The family came to Lebanon as refugees. Hanan was born in Lebanon – but, under Lebanese law, is not classified as a citizen. The family live in a refugee camp in the north of Lebanon. “All the houses are made of plates of metal,” her father says as he describes where they live.

“The neighbors noticed that Hanan walks strangely…”

It was Hanan’s neighbors that first pointed out that something might be wrong with the child. “They noticed that she walked quite strangely when she was just over a year old.” She had a subtle limp at the time, and so the father decided to take her to the doctor. The doctor informed the family that Hanan was fine and that nothing was wrong.

However, the subtle limp became more and more obvious as Hanan grew. By the time she was two the family knew that they would need to get someone else’s advice, so they took her to the closest hospital to them.

“At this hospital they told us that she would need a cast first and afterwards would need a surgery.” But the father, remembering the previous doctor, didn’t believe him. So he went to another hospital to get a second opinion. It was at this point that the doctor diagnosed Hanan with developmental dislocation of the hip (DDH).

Treatment for DDH, an abnormal hip joint formation, would have been free in Syria. But in Lebanon this treatment is expensive. If left untreated, Hanan would be in a huge amount of pain by the time she reached early adulthood, and would be at high risk of developing osteoarthritis. There is also a chance that it could produce a difference in leg length.

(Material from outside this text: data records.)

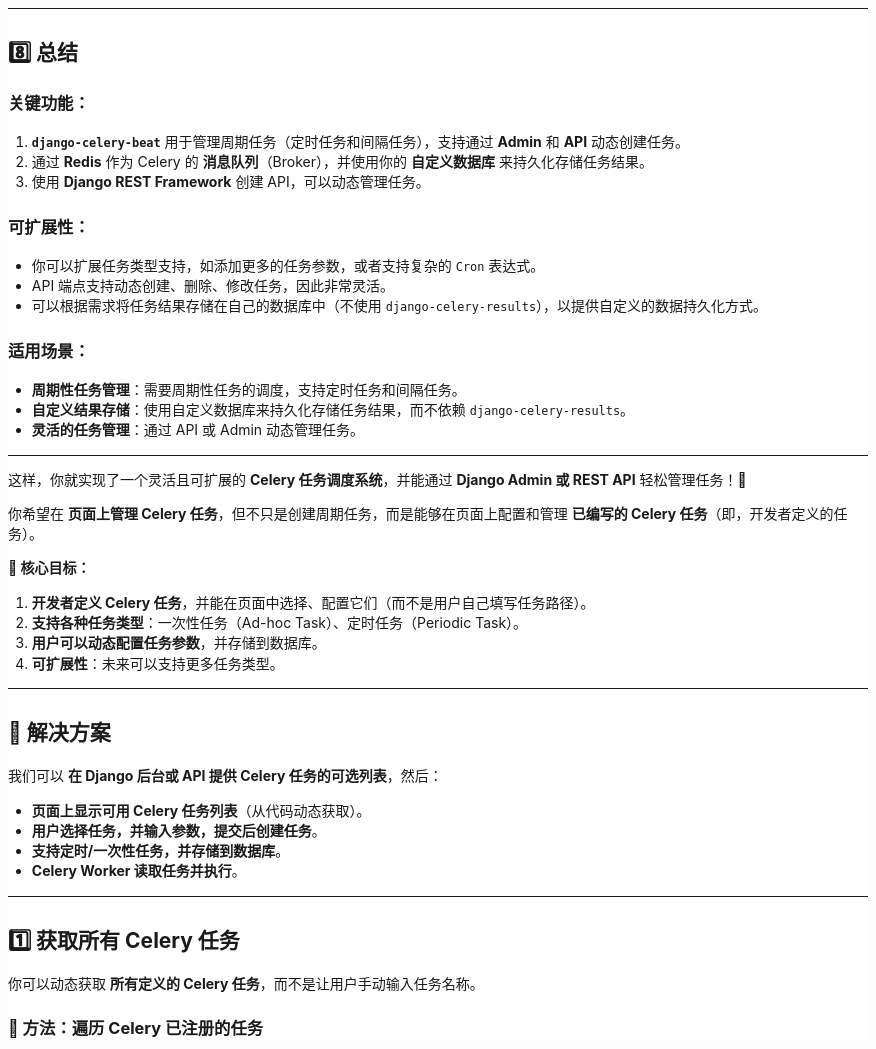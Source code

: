 ------

## **8️⃣ 总结**

### **关键功能：**

1. **`django-celery-beat`** 用于管理周期任务（定时任务和间隔任务），支持通过 **Admin** 和 **API** 动态创建任务。
2. 通过 **Redis** 作为 Celery 的 **消息队列**（Broker），并使用你的 **自定义数据库** 来持久化存储任务结果。
3. 使用 **Django REST Framework** 创建 API，可以动态管理任务。

### **可扩展性：**

- 你可以扩展任务类型支持，如添加更多的任务参数，或者支持复杂的 `Cron` 表达式。
- API 端点支持动态创建、删除、修改任务，因此非常灵活。
- 可以根据需求将任务结果存储在自己的数据库中（不使用 `django-celery-results`），以提供自定义的数据持久化方式。

### **适用场景：**

- **周期性任务管理**：需要周期性任务的调度，支持定时任务和间隔任务。
- **自定义结果存储**：使用自定义数据库来持久化存储任务结果，而不依赖 `django-celery-results`。
- **灵活的任务管理**：通过 API 或 Admin 动态管理任务。

------

这样，你就实现了一个灵活且可扩展的 **Celery 任务调度系统**，并能通过 **Django Admin 或 REST API** 轻松管理任务！🚀

你希望在 **页面上管理 Celery 任务**，但不只是创建周期任务，而是能够在页面上配置和管理 **已编写的 Celery 任务**（即，开发者定义的任务）。

**🔹 核心目标：**

1. **开发者定义 Celery 任务**，并能在页面中选择、配置它们（而不是用户自己填写任务路径）。
2. **支持各种任务类型**：一次性任务（Ad-hoc Task）、定时任务（Periodic Task）。
3. **用户可以动态配置任务参数**，并存储到数据库。
4. **可扩展性**：未来可以支持更多任务类型。

------

## **📌 解决方案**

我们可以 **在 Django 后台或 API 提供 Celery 任务的可选列表**，然后：

- **页面上显示可用 Celery 任务列表**（从代码动态获取）。
- **用户选择任务，并输入参数，提交后创建任务**。
- **支持定时/一次性任务，并存储到数据库**。
- **Celery Worker 读取任务并执行**。

------

## **1️⃣ 获取所有 Celery 任务**

你可以动态获取 **所有定义的 Celery 任务**，而不是让用户手动输入任务名称。

### **📌 方法：遍历 Celery 已注册的任务**
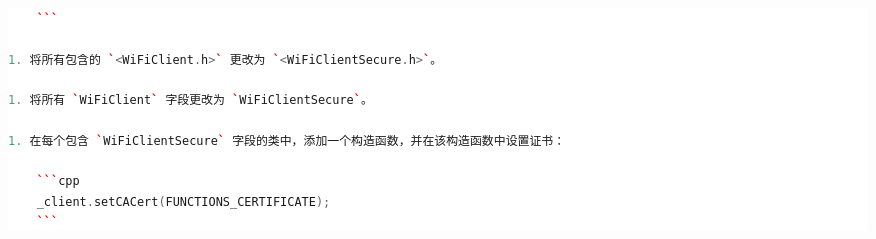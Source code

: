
 ```cpp
    ```

1. 将所有包含的 `<WiFiClient.h>` 更改为 `<WiFiClientSecure.h>`。

1. 将所有 `WiFiClient` 字段更改为 `WiFiClientSecure`。

1. 在每个包含 `WiFiClientSecure` 字段的类中，添加一个构造函数，并在该构造函数中设置证书：

    ```cpp
    _client.setCACert(FUNCTIONS_CERTIFICATE);
    ```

DDH doesn’t just affect children physically but also psychologically. Many children with this condition shut themselves away from interacting with other people for fear of being bullied.

Referred to INARA

The doctor who diagnosed Hanan with DDH recommended that the family speak with Doctor Taha at the American University of Beirut Medical Center (AUBMC). He sent Hanan’s x-ray to the doctor, who informed the family that she would in fact need a surgery first, followed by a cast. He then put the family in touch with INARA, who would be able to manage their case from start to finish, and ensure the treatment was fully financed.

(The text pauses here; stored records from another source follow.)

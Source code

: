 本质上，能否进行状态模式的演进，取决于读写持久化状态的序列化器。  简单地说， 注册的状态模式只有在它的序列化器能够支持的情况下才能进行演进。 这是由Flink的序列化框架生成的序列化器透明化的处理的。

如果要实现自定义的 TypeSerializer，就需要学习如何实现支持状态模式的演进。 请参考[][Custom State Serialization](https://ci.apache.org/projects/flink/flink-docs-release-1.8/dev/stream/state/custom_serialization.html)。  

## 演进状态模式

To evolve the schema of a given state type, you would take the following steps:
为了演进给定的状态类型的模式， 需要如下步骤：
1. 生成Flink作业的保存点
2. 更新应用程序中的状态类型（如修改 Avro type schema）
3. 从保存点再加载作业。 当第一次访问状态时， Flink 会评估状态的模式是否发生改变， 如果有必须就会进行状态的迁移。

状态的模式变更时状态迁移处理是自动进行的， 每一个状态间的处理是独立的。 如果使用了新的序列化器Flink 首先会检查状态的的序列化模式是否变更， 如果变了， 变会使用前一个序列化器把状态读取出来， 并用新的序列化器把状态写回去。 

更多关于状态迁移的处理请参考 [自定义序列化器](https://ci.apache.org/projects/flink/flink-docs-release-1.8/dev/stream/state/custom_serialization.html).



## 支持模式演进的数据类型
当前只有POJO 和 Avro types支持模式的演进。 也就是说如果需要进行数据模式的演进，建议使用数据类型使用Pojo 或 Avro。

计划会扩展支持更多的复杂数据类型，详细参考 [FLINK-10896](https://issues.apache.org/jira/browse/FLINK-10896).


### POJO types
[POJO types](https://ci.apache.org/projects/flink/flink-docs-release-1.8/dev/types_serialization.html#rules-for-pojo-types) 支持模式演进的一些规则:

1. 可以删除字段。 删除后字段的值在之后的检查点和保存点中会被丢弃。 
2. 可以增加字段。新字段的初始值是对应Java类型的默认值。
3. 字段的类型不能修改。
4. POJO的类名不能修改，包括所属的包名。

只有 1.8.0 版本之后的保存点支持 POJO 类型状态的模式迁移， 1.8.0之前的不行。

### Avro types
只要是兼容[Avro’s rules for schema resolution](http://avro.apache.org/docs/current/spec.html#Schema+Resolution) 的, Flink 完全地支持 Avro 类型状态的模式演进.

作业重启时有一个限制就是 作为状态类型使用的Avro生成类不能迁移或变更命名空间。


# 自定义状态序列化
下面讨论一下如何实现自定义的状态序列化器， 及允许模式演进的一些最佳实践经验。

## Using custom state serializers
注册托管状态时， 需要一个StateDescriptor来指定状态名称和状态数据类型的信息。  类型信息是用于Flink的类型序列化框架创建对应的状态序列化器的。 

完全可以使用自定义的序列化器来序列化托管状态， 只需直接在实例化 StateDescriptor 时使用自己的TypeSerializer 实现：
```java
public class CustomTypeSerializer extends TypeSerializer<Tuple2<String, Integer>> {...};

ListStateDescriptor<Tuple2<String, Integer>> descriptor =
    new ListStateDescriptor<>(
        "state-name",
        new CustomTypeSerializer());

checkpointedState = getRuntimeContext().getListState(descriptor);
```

“Our problem was that, until we met with Doctor Taha and INARA, no one could explain to us what was actually wrong with our daughter and how we could treat her,” the father tells us angrily. “INARA explained the medical treatment to us really well, and it reassured us that our daughter was getting the right medical plan.”

Hanan’s future

At just two and a half years of age, Hanan doesn’t understand what is wrong with her or the implications that this surgery will have on her future. But her parents do, and are really grateful that she is getting the treatment she so desperately needs.

The father hopes that other refugee children with DDH get access to early diagnosis in the future. “I was unfortunate because the hospital that my daughter was born in didn’t detect it at an early stage. That’s mainly because of the massive numbers of refugees there. But I really hope that other families don’t have to go through what we’ve had to…”

INARA launched a new project to help refugee children in Lebanon born with orthopedic deformities like DDH and clubfoot earlier this year. This is a time-limited and fund-limited project, but we hope that by providing them with much-needed treatment we can positively change the lives of a small amount of refugees.